Yeah I know. The fact you’re forced to remain in ER for what seems like forever is grinding on your last nerve.
But we’re here to keep your story alive remember? Keep irrigating those incision points and stitching the chain of events back together until the opening and the entire first chapter reads as smooth as a newborn’s ass.
Now go back to the beginning and check the opening pulse of your story.
Read the entire first chapter.
Is the pulse stronger and more steady?
Damn, you’re a regular Meredith Grey ain’t ya?
But you know your story still has a long way to go before it’s out of the woods. As the brilliant surgeon writer you are, replete with a stunning bedside manner, you check in on your patient as it languishes in the recovery room. You wait long enough for it to awake and as its eyes flutter open you offer it a smile and a comforting pat.
You welcome it back to the land of the living, but you’re quick to mention there may be several corrective surgeries you will need to perform in order to restore it to total health.

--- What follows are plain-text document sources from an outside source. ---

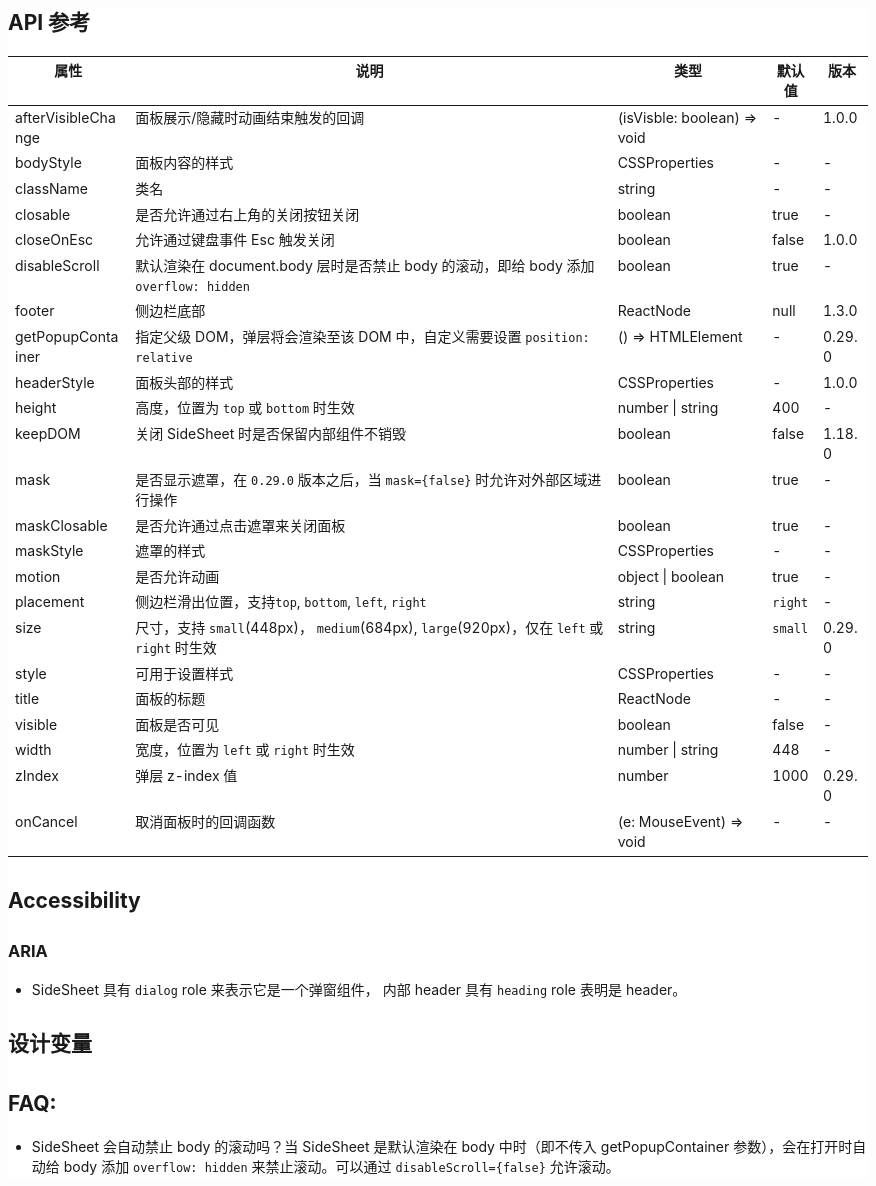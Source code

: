 ## API 参考

| 属性 | 说明 | 类型 | 默认值 | 版本 |
| --- | --- | --- | --- | --- |
| afterVisibleChange | 面板展示/隐藏时动画结束触发的回调 | (isVisble: boolean) => void | - | 1.0.0 |
| bodyStyle | 面板内容的样式 | CSSProperties | - | - |
| className | 类名 | string | - | - |
| closable | 是否允许通过右上角的关闭按钮关闭 | boolean | true | - |
| closeOnEsc | 允许通过键盘事件 Esc 触发关闭 | boolean | false | 1.0.0 |
| disableScroll | 默认渲染在 document.body 层时是否禁止 body 的滚动，即给 body 添加 `overflow: hidden` | boolean | true | - |
| footer | 侧边栏底部 | ReactNode | null | 1.3.0 |
| getPopupContainer | 指定父级 DOM，弹层将会渲染至该 DOM 中，自定义需要设置 `position: relative` | () => HTMLElement | - | 0.29.0 |
| headerStyle | 面板头部的样式 | CSSProperties | - | 1.0.0 |
| height | 高度，位置为 `top` 或 `bottom` 时生效 | number \| string | 400 | - |
| keepDOM | 关闭 SideSheet 时是否保留内部组件不销毁 | boolean | false | 1.18.0|
| mask | 是否显示遮罩，在 `0.29.0` 版本之后，当 `mask={false}` 时允许对外部区域进行操作 | boolean | true | - |
| maskClosable | 是否允许通过点击遮罩来关闭面板 | boolean | true | - |
| maskStyle | 遮罩的样式 | CSSProperties | - | - |
| motion | 是否允许动画 | object \| boolean | true | - |
| placement | 侧边栏滑出位置，支持`top`, `bottom`, `left`, `right` | string | `right` | - |
| size | 尺寸，支持 `small`(448px)， `medium`(684px), `large`(920px)，仅在 `left` 或 `right` 时生效 | string | `small` | 0.29.0 |
| style | 可用于设置样式 | CSSProperties | - | - |
| title | 面板的标题 | ReactNode | - | - |
| visible | 面板是否可见 | boolean | false | - |
| width | 宽度，位置为 `left` 或 `right` 时生效 | number \| string | 448 | - |
| zIndex | 弹层 z-index 值 | number | 1000 | 0.29.0 |
| onCancel | 取消面板时的回调函数 | (e: MouseEvent) => void | - | - |

## Accessibility

### ARIA

- SideSheet 具有 `dialog` role 来表示它是一个弹窗组件， 内部 header 具有 `heading` role 表明是 header。

## 设计变量

<DesignToken/>

## FAQ:

-   SideSheet 会自动禁止 body 的滚动吗？当 SideSheet 是默认渲染在 body 中时（即不传入 getPopupContainer 参数），会在打开时自动给 body 添加 `overflow: hidden` 来禁止滚动。可以通过 `disableScroll={false}` 允许滚动。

It nods in acceptance. It trusts you now. You’ve brought it back from unconsciousness. It’s willing to put its life in your hands.
You leave the recovery room thinking of the surgical procedures you’ll need to perform to bring the story back to a full recovery. You shake your head hoping it’s strong enough to handle it, telling yourself there’s a chance something could go wrong. Reminding yourself it’s entirely possible you could lose it on the table.
But you’re a masterful surgeon writer. This wouldn’t be the first story you’ve brought back from near death. Doctor Strange can’t hold a candle to you.
Besides your malpractice is paid up for the month.
You stare at your fingers. They’re steady as a rock.
Time to scrub up and get the show on the road.